● REQUIREMENT
Report the count of lines below that include "disruptive", without any other text.

(Dataset items)
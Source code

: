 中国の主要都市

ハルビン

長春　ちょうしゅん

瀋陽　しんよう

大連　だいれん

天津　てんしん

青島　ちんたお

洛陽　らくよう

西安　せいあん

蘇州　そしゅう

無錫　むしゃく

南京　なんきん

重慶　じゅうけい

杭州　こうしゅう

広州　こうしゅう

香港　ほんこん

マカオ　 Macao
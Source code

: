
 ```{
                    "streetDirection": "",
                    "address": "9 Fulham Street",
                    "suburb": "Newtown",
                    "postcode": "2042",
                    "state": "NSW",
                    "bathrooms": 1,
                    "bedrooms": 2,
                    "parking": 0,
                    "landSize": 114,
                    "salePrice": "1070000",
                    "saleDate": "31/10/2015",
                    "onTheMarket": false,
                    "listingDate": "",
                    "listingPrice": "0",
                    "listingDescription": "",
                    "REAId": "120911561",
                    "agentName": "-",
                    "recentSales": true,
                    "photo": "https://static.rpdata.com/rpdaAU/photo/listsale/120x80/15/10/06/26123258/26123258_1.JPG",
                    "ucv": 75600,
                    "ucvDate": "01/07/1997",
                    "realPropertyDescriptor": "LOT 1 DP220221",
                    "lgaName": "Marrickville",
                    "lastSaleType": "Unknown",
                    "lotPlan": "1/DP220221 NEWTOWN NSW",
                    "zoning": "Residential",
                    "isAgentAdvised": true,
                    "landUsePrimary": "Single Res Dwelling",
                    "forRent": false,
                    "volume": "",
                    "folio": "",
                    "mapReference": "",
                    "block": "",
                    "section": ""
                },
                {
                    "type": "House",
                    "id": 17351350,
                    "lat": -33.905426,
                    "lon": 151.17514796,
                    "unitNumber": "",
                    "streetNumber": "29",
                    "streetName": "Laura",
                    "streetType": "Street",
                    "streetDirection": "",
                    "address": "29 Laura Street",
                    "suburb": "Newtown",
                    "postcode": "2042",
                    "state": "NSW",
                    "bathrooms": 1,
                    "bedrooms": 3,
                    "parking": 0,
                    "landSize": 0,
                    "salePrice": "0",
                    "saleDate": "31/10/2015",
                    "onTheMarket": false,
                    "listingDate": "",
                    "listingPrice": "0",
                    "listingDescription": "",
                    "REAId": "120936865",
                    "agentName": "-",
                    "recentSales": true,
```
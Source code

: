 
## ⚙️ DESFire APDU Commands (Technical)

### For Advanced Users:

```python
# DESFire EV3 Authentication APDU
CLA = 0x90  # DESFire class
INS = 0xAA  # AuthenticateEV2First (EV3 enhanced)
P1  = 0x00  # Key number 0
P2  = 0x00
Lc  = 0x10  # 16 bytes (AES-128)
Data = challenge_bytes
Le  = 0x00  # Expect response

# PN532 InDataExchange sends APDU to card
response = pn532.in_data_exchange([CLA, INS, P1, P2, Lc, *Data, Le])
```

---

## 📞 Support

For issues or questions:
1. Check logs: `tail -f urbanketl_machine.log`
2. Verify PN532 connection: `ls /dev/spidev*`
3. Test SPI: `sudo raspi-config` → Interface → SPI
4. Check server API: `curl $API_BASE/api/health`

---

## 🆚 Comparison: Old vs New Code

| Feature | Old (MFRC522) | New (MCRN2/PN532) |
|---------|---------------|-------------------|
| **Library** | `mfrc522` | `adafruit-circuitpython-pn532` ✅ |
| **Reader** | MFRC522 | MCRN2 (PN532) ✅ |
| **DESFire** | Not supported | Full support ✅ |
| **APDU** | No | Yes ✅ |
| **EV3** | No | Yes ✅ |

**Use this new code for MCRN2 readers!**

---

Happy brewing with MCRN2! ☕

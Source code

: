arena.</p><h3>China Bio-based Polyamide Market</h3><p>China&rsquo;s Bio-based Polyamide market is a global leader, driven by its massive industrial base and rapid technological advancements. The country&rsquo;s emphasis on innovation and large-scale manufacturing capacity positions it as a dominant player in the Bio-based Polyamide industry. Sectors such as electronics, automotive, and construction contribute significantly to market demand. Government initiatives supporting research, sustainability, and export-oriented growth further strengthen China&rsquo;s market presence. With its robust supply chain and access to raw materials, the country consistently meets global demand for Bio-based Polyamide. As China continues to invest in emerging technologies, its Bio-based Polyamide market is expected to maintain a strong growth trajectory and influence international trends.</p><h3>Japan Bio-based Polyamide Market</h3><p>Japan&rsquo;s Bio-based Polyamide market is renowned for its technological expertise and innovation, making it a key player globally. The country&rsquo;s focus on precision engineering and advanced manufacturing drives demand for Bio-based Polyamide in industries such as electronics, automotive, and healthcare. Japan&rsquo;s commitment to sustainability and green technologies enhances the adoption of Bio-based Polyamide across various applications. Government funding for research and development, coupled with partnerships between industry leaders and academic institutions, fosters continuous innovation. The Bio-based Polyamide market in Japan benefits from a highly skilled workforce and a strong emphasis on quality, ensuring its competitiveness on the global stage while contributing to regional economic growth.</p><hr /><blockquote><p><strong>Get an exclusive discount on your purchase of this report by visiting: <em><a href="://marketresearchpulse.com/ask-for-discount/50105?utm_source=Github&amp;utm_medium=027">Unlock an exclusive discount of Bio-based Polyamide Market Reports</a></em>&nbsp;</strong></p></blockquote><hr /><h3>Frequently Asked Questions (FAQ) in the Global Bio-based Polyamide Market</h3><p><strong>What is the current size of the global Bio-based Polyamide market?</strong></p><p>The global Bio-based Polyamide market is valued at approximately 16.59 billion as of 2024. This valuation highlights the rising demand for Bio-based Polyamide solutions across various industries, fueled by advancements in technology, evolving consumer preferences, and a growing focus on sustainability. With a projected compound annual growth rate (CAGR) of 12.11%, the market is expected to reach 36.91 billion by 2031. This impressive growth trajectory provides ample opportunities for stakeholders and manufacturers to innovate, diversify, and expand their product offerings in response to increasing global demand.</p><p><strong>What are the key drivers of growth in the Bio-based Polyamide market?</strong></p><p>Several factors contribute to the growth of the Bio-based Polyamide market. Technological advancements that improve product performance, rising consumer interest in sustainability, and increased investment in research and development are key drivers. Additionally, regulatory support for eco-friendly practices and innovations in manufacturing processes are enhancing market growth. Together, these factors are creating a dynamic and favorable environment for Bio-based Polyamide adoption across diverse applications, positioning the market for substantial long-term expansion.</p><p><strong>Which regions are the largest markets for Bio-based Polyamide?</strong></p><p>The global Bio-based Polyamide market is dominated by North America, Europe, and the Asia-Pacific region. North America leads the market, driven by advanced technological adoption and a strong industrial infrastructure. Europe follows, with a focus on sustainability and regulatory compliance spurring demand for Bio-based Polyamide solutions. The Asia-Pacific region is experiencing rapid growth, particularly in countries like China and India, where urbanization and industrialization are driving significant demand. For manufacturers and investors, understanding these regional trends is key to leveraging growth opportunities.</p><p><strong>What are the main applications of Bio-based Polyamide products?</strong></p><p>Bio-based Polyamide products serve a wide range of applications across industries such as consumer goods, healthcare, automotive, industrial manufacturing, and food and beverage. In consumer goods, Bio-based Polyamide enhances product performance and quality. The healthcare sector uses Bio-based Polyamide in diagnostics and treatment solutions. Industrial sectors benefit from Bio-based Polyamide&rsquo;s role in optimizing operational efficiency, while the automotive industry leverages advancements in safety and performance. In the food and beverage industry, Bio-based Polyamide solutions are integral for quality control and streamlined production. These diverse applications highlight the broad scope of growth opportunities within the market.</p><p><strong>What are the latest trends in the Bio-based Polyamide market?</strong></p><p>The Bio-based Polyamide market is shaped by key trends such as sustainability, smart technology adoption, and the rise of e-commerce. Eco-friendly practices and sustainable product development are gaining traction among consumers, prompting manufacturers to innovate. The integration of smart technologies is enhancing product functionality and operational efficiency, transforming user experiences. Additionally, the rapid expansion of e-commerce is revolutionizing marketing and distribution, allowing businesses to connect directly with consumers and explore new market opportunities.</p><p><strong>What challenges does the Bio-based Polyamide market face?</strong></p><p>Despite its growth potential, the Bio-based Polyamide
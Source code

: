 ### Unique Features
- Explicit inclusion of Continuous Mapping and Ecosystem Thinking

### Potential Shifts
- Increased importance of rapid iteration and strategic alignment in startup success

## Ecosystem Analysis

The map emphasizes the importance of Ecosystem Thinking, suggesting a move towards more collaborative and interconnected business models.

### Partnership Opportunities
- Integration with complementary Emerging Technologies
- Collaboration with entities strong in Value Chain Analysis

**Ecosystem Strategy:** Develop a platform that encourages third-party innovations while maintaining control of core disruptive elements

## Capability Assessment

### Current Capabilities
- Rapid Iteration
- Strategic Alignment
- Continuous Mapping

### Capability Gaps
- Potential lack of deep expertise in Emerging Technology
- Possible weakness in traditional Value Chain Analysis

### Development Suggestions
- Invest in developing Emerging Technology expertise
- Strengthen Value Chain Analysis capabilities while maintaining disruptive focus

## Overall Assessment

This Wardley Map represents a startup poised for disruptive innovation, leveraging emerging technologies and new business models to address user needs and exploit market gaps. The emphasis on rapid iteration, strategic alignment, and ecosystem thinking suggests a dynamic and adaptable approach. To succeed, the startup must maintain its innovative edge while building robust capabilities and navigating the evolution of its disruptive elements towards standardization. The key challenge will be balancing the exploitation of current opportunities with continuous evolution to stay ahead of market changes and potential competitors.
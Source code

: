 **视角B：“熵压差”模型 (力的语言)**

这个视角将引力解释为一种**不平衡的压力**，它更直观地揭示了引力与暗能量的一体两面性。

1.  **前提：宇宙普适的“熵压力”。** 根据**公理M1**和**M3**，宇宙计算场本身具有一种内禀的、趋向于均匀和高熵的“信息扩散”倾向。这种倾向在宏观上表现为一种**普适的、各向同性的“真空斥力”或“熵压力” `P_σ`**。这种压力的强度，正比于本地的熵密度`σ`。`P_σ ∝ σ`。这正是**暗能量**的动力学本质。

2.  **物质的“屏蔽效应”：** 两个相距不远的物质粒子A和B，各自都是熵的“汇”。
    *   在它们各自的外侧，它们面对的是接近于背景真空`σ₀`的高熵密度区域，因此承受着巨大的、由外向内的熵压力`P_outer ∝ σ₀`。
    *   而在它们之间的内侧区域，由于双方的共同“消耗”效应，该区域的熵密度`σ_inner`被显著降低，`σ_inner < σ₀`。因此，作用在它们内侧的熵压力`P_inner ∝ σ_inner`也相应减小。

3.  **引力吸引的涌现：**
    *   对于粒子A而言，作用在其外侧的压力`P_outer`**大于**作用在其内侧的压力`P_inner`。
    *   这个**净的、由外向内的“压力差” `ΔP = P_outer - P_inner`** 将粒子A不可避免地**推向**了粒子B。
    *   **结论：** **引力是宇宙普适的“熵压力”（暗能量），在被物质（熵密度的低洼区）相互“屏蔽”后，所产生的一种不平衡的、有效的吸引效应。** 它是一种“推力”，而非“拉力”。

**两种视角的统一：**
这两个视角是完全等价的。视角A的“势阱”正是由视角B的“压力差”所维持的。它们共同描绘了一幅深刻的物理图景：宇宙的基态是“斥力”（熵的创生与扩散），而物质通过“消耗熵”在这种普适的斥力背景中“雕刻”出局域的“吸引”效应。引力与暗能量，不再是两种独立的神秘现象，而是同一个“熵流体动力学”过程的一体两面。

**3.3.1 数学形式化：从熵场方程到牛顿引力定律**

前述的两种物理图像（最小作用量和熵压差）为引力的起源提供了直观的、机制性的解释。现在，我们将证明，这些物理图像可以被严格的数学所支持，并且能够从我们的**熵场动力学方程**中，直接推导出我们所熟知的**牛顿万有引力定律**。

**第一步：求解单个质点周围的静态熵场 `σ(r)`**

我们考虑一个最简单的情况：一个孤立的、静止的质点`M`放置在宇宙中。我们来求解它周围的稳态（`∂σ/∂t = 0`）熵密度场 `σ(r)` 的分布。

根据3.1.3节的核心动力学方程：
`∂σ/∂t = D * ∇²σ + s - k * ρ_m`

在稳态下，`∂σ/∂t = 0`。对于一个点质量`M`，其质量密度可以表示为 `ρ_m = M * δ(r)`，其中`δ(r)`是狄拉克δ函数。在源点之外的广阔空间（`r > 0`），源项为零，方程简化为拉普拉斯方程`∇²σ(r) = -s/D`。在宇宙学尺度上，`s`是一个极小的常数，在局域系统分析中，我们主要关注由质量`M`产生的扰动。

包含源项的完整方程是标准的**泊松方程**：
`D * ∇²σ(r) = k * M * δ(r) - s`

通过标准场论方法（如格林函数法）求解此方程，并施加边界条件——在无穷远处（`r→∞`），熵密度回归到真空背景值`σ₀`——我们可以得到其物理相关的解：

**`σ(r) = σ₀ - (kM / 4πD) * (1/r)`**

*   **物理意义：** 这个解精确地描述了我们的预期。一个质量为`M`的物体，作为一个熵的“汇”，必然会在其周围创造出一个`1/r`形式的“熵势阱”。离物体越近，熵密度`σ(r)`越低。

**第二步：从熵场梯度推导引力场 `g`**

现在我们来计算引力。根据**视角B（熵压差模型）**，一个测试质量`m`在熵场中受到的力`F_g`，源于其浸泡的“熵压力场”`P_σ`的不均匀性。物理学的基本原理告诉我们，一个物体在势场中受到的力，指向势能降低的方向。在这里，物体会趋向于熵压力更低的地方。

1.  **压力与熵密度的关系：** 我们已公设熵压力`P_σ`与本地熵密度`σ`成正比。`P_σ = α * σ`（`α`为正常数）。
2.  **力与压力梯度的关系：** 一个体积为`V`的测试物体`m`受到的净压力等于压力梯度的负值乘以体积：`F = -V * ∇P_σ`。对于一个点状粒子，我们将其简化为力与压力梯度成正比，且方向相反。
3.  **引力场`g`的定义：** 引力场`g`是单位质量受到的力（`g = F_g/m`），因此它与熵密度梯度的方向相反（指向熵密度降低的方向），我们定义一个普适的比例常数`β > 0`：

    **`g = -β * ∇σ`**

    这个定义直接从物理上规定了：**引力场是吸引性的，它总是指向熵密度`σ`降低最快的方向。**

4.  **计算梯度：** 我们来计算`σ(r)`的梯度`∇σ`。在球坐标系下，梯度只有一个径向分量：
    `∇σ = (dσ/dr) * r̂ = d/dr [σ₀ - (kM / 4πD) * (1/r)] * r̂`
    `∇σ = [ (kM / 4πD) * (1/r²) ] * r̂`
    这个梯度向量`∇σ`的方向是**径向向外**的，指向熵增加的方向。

● OUTPUT OF THE TASK
3